*** Record set Section Begins ***

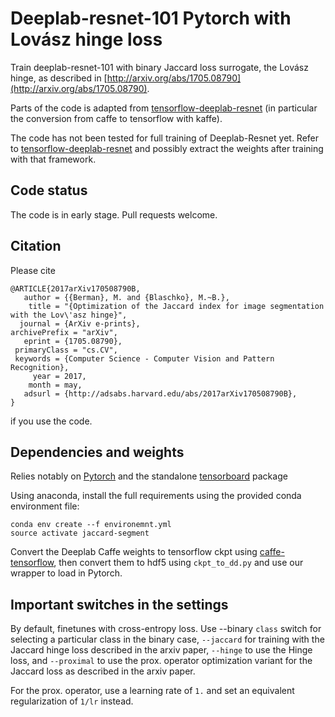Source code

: # Deeplab-resnet-101 Pytorch with Lovász hinge loss

Train deeplab-resnet-101 with binary Jaccard loss surrogate, the Lovász hinge, as described in [http://arxiv.org/abs/1705.08790](http://arxiv.org/abs/1705.08790).

Parts of the code is adapted from [tensorflow-deeplab-resnet](https://github.com/DrSleep/) (in particular the conversion from caffe to tensorflow with kaffe).

The code has not been tested for full training of Deeplab-Resnet yet. Refer to [tensorflow-deeplab-resnet](https://github.com/DrSleep/tensorflow-deeplab-resnet) and possibly extract the weights after training with that framework.

## Code status
The code is in early stage. Pull requests welcome.

## Citation
Please cite
```
@ARTICLE{2017arXiv170508790B,
   author = {{Berman}, M. and {Blaschko}, M.~B.},
    title = "{Optimization of the Jaccard index for image segmentation with the Lov\'asz hinge}",
  journal = {ArXiv e-prints},
archivePrefix = "arXiv",
   eprint = {1705.08790},
 primaryClass = "cs.CV",
 keywords = {Computer Science - Computer Vision and Pattern Recognition},
     year = 2017,
    month = may,
   adsurl = {http://adsabs.harvard.edu/abs/2017arXiv170508790B},
}
```
if you use the code.

## Dependencies and weights
Relies notably on [Pytorch](http://pytorch.org/) and the standalone [tensorboard](https://github.com/dmlc/tensorboard/tree/master/python) package

Using anaconda, install the full requirements using the provided conda environment file:
```
conda env create --f environemnt.yml
source activate jaccard-segment
```

Convert the Deeplab Caffe weights to tensorflow ckpt using [caffe-tensorflow](https://github.com/ethereon/caffe-tensorflow), then convert them to hdf5 using `ckpt_to_dd.py` and use our wrapper to load in Pytorch.

## Important switches in the settings
By default, finetunes with cross-entropy loss. Use --binary `class` switch for selecting a particular class in the binary case, `--jaccard` for training with the Jaccard hinge loss described in the arxiv paper, `--hinge` to use the Hinge loss, and `--proximal` to use the prox. operator optimization variant for the Jaccard loss as described in the arxiv paper.

For the prox. operator, use a learning rate of `1.` and set an equivalent regularization of `1/lr` instead.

*** Record set Section Ends ***

▸ **How to complete this task**:
Only the lines above from the line with "The code has" to the line with "## Code status", those two lines included, should be reproduced exactly.

▸ **Your solution**:
The code has not been tested for full training of Deeplab-Resnet yet. Refer to [tensorflow-deeplab-resnet](https://github.com/DrSleep/tensorflow-deeplab-resnet) and possibly extract the weights after training with that framework.

## Code status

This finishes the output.